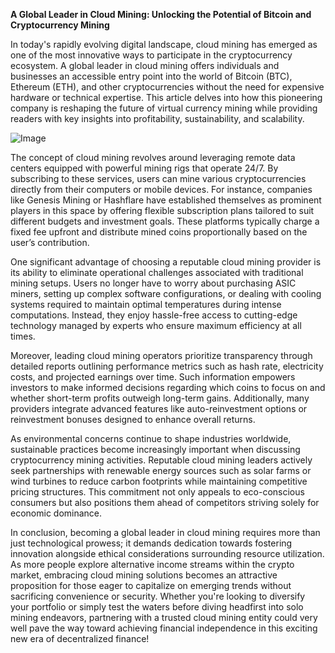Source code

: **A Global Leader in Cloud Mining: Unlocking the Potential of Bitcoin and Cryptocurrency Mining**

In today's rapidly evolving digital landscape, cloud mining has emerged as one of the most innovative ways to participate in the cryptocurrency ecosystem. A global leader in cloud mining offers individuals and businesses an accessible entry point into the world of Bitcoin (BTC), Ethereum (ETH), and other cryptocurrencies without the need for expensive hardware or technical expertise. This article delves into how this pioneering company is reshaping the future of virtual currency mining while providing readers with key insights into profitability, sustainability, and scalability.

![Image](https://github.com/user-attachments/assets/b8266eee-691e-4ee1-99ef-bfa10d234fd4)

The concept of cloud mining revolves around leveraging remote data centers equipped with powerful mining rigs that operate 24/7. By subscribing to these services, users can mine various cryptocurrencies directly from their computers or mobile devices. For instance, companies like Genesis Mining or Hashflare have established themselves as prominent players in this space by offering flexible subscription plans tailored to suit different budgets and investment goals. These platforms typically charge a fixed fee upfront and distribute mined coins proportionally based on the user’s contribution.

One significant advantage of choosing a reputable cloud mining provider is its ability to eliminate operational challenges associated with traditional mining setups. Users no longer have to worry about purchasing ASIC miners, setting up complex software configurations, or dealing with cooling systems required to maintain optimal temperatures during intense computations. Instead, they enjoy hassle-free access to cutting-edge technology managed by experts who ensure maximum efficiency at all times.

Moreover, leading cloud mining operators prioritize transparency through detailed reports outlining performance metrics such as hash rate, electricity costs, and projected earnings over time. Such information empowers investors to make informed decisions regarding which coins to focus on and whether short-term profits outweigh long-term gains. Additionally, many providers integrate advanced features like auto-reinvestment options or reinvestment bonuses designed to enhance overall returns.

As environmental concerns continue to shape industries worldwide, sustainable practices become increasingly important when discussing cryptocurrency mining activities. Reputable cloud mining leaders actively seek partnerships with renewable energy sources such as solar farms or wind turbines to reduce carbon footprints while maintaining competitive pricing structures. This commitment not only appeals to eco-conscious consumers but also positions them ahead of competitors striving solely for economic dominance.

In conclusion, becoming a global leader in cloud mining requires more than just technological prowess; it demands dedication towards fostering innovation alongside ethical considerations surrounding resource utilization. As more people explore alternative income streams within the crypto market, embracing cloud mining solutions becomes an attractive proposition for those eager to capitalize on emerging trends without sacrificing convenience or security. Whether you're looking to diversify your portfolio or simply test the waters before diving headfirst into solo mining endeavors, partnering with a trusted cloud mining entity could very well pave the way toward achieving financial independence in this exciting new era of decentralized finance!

══════

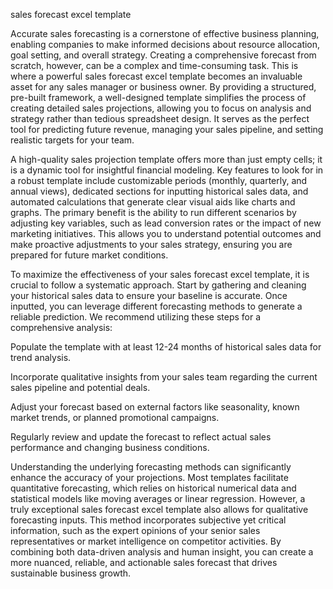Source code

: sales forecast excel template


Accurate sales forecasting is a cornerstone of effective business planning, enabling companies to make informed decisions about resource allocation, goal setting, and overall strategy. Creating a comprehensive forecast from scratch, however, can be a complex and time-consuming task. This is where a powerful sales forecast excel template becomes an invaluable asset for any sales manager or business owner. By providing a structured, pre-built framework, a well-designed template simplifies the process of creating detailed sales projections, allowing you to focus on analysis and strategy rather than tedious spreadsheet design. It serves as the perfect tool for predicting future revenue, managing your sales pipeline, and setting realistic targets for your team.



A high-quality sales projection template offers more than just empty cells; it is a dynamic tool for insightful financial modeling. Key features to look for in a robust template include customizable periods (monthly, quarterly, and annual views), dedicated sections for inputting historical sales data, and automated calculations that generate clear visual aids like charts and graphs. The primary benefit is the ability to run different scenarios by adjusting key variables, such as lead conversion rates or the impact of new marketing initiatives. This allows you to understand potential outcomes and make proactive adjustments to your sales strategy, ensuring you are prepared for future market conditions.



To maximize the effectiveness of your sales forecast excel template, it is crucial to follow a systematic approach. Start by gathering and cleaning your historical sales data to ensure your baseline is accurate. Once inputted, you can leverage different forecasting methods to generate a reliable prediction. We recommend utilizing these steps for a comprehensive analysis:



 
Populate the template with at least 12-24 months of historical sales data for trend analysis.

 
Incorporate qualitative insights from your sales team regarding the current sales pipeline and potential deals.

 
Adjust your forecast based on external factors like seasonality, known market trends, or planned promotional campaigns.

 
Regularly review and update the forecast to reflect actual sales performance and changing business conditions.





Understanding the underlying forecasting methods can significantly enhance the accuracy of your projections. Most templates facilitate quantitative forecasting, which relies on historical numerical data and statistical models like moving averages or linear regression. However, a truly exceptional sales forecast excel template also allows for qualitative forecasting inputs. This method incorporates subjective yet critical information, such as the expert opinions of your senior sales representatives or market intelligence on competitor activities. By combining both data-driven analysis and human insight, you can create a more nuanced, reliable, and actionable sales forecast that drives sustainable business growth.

══════

→ About this task
Go through the data and show each line that holds "qualitative".

→ Answer for the task
Incorporate qualitative insights from your sales team regarding the current sales pipeline and potential deals.
Understanding the underlying forecasting methods can significantly enhance the accuracy of your projections. Most templates facilitate quantitative forecasting, which relies on historical numerical data and statistical models like moving averages or linear regression. However, a truly exceptional sales forecast excel template also allows for qualitative forecasting inputs. This method incorporates subjective yet critical information, such as the expert opinions of your senior sales representatives or market intelligence on competitor activities. By combining both data-driven analysis and human insight, you can create a more nuanced, reliable, and actionable sales forecast that drives sustainable business growth.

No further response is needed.